"Food for thought
Former BHA Education Officer Marilyn Mason has been asked to write something on humanism and food for the Shap Journal 2009 (a journal for RE professionals). As there is no humanist rule book, Marilyn would like to include and quote from a range of personal views from humanists on subjects including ethical attitudes to food (vegetarianism/veganism, animal welfare), how non-religious people deal with the dietary strictures of other religions, and how humanists use food for celebratory occasions (such as Christmas). She’d also like to know about how you think a multi-cultural school or workplace should deal with religious food rules and taboos, and how food can bring communities together – or mark out differences. But any subject is fine as long as you stick broadly to the topic of food. If you are happy to be quoted, please add whatever personal information you would like attached to the quote and send to email@example.com"

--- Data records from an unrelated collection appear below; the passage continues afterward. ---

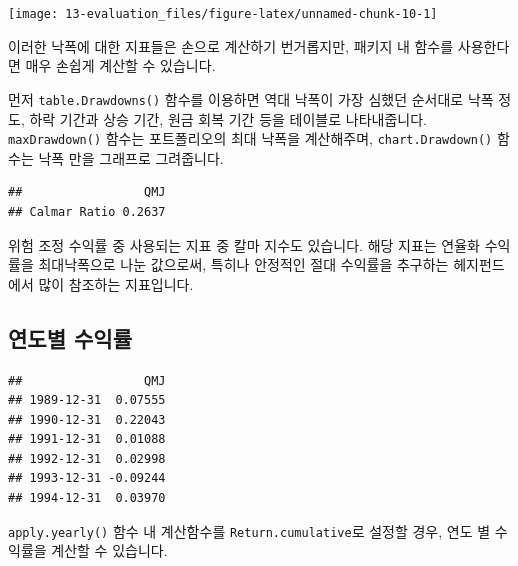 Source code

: \documentclass[12pt,]{book}
\newenvironment{Shaded}{\begin{snugshade}}{\end{snugshade}}
\newcommand{\KeywordTok}[1]{\textcolor[rgb]{0.13,0.29,0.53}{\textbf{#1}}}
\newcommand{\NormalTok}[1]{#1}
\newcommand{\OperatorTok}[1]{\textcolor[rgb]{0.81,0.36,0.00}{\textbf{#1}}}
\newcommand{\StringTok}[1]{\textcolor[rgb]{0.31,0.60,0.02}{#1}}
\begin{document}
\begin{center}\texttt{[image: 13-evaluation\_files/figure-latex/unnamed-chunk-10-1]} \end{center}

이러한 낙폭에 대한 지표들은 손으로 계산하기 번거롭지만, 패키지 내 함수를 사용한다면 매우 손쉽게 계산할 수 있습니다.

먼저 \texttt{table.Drawdowns()} 함수를 이용하면 역대 낙폭이 가장 심했던 순서대로 낙폭 정도, 하락 기간과 상승 기간, 원금 회복 기간 등을 테이블로 나타내줍니다. \texttt{maxDrawdown()} 함수는 포트폴리오의 최대 낙폭을 계산해주며, \texttt{chart.Drawdown()} 함수는 낙폭 만을 그래프로 그려줍니다.

\begin{Shaded}
\end{Shaded}

\begin{verbatim}
##                 QMJ
## Calmar Ratio 0.2637
\end{verbatim}

위험 조정 수익률 중 사용되는 지표 중 칼마 지수도 있습니다. 해당 지표는 연율화 수익률을 최대낙폭으로 나눈 값으로써, 특히나 안정적인 절대 수익률을 추구하는 헤지펀드에서 많이 참조하는 지표입니다.

\hypertarget{section-89}{%
\subsection{연도별 수익률}\label{section-89}}

\begin{Shaded}
\end{Shaded}

\begin{verbatim}
##                 QMJ
## 1989-12-31  0.07555
## 1990-12-31  0.22043
## 1991-12-31  0.01088
## 1992-12-31  0.02998
## 1993-12-31 -0.09244
## 1994-12-31  0.03970
\end{verbatim}

\texttt{apply.yearly()} 함수 내 계산함수를 \texttt{Return.cumulative}로 설정할 경우, 연도 별 수익률을 계산할 수 있습니다.
\end{document}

Can I remind you of the Humanist Vegetarian Group with its website http://www.humanist.veggroup.org and its ThinkHumanism HVG Forum? I will copy the piece quoted below to the Forum so you might get some responses to that. There is lots of material / articles on our website. To sum up my own basic position on the ethical case for vegetarianism from a Humanist standpoint I would say that Veggie (including Vegan) Humanists may believe that
(a) we should at least do the best we reasonably can not to cause unnecessary suffering to human and non-human animals, and better still positively promote their welfare, an extension of Utilitarianism
developed by the Humanist moral philosopher Peter Singer ---- of course what is reasonable and what is unnecessary is open to debate but we consider eating animals in most (if not in all) circumstances to be unnecessary and veggie diets to be entirely reasonable
(b) we should treat others as we wish to be treated, again as far as we reasonably can, and we extend the expression 'others' to non-human animals, considering there to be are no rational grounds for not doing so in most circumstances, and we think few people would wish to be eaten!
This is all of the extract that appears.